-- Opening Marker --

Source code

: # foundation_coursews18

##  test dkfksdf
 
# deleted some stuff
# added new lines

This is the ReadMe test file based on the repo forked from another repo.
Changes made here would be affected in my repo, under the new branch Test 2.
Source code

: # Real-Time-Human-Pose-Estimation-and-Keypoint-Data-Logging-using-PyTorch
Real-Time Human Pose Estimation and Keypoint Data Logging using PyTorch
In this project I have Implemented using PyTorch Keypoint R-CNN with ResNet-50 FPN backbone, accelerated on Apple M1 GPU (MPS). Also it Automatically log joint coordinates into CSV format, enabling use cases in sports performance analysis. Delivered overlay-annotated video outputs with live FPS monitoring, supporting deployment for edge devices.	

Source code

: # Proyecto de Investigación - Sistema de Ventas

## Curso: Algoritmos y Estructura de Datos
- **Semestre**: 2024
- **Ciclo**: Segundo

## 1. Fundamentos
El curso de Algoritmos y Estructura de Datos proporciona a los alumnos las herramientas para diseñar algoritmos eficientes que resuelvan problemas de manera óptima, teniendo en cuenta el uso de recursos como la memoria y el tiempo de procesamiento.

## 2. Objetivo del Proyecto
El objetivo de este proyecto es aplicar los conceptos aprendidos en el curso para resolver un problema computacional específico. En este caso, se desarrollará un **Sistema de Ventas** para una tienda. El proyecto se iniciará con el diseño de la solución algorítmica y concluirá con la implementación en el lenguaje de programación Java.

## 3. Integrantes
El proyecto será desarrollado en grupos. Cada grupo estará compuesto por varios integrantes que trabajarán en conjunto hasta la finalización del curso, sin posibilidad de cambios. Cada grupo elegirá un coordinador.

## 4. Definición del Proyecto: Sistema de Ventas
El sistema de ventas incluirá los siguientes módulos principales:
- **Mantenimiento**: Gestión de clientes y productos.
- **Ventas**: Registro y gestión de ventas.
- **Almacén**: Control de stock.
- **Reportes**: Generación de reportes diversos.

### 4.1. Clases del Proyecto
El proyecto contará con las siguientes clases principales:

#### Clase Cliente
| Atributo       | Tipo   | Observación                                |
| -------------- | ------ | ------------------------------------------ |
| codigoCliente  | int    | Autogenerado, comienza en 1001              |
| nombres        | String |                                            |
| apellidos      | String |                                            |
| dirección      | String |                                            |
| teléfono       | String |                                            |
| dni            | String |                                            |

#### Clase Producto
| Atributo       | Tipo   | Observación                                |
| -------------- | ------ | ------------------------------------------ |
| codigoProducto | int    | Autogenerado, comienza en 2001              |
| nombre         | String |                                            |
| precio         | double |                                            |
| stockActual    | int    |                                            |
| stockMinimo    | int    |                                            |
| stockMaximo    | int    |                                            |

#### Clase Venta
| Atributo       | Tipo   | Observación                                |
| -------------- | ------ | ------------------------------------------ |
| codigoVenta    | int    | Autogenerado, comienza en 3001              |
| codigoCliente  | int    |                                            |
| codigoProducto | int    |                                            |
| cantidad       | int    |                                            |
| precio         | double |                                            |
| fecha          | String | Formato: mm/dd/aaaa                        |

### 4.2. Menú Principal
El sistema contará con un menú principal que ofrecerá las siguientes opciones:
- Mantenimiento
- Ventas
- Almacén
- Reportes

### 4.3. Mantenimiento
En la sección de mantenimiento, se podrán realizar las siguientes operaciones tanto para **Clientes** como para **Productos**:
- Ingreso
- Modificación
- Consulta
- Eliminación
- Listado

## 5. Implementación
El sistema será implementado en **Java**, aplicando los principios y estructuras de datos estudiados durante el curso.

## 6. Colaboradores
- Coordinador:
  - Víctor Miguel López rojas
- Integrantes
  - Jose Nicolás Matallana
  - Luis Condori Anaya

-- Closing Marker --

## Exercise instructions:
Copy each line of the records verbatim.

## Exercise answer:
Source code

: # foundation_coursews18

##  test dkfksdf
 
# deleted some stuff
# added new lines

This is the ReadMe test file based on the repo forked from another repo.
Changes made here would be affected in my repo, under the new branch Test 2.
Source code

: # Real-Time-Human-Pose-Estimation-and-Keypoint-Data-Logging-using-PyTorch
Real-Time Human Pose Estimation and Keypoint Data Logging using PyTorch
In this project I have Implemented using PyTorch Keypoint R-CNN with ResNet-50 FPN backbone, accelerated on Apple M1 GPU (MPS). Also it Automatically log joint coordinates into CSV format, enabling use cases in sports performance analysis. Delivered overlay-annotated video outputs with live FPS monitoring, supporting deployment for edge devices.	

Source code

: # Proyecto de Investigación - Sistema de Ventas

## Curso: Algoritmos y Estructura de Datos
- **Semestre**: 2024
- **Ciclo**: Segundo

## 1. Fundamentos
El curso de Algoritmos y Estructura de Datos proporciona a los alumnos las herramientas para diseñar algoritmos eficientes que resuelvan problemas de manera óptima, teniendo en cuenta el uso de recursos como la memoria y el tiempo de procesamiento.

## 2. Objetivo del Proyecto
El objetivo de este proyecto es aplicar los conceptos aprendidos en el curso para resolver un problema computacional específico. En este caso, se desarrollará un **Sistema de Ventas** para una tienda. El proyecto se iniciará con el diseño de la solución algorítmica y concluirá con la implementación en el lenguaje de programación Java.

## 3. Integrantes
El proyecto será desarrollado en grupos. Cada grupo estará compuesto por varios integrantes que trabajarán en conjunto hasta la finalización del curso, sin posibilidad de cambios. Cada grupo elegirá un coordinador.

## 4. Definición del Proyecto: Sistema de Ventas
El sistema de ventas incluirá los siguientes módulos principales:
- **Mantenimiento**: Gestión de clientes y productos.
- **Ventas**: Registro y gestión de ventas.
- **Almacén**: Control de stock.
- **Reportes**: Generación de reportes diversos.

### 4.1. Clases del Proyecto
El proyecto contará con las siguientes clases principales:

#### Clase Cliente
| Atributo       | Tipo   | Observación                                |
| -------------- | ------ | ------------------------------------------ |
| codigoCliente  | int    | Autogenerado, comienza en 1001              |
| nombres        | String |                                            |
| apellidos      | String |                                            |
| dirección      | String |                                            |
| teléfono       | String |                                            |
| dni            | String |                                            |

#### Clase Producto
| Atributo       | Tipo   | Observación                                |
| -------------- | ------ | ------------------------------------------ |
| codigoProducto | int    | Autogenerado, comienza en 2001              |
| nombre         | String |                                            |
| precio         | double |                                            |
| stockActual    | int    |                                            |
| stockMinimo    | int    |                                            |
| stockMaximo    | int    |                                            |

#### Clase Venta
| Atributo       | Tipo   | Observación                                |
| -------------- | ------ | ------------------------------------------ |
| codigoVenta    | int    | Autogenerado, comienza en 3001              |
| codigoCliente  | int    |                                            |
| codigoProducto | int    |                                            |
| cantidad       | int    |                                            |
| precio         | double |                                            |
| fecha          | String | Formato: mm/dd/aaaa                        |

### 4.2. Menú Principal
El sistema contará con un menú principal que ofrecerá las siguientes opciones:
- Mantenimiento
- Ventas
- Almacén
- Reportes

### 4.3. Mantenimiento
En la sección de mantenimiento, se podrán realizar las siguientes operaciones tanto para **Clientes** como para **Productos**:
- Ingreso
- Modificación
- Consulta
- Eliminación
- Listado

## 5. Implementación
El sistema será implementado en **Java**, aplicando los principios y estructuras de datos estudiados durante el curso.

## 6. Colaboradores
- Coordinador:
  - Víctor Miguel López rojas
- Integrantes
  - Jose Nicolás Matallana
  - Luis Condori Anaya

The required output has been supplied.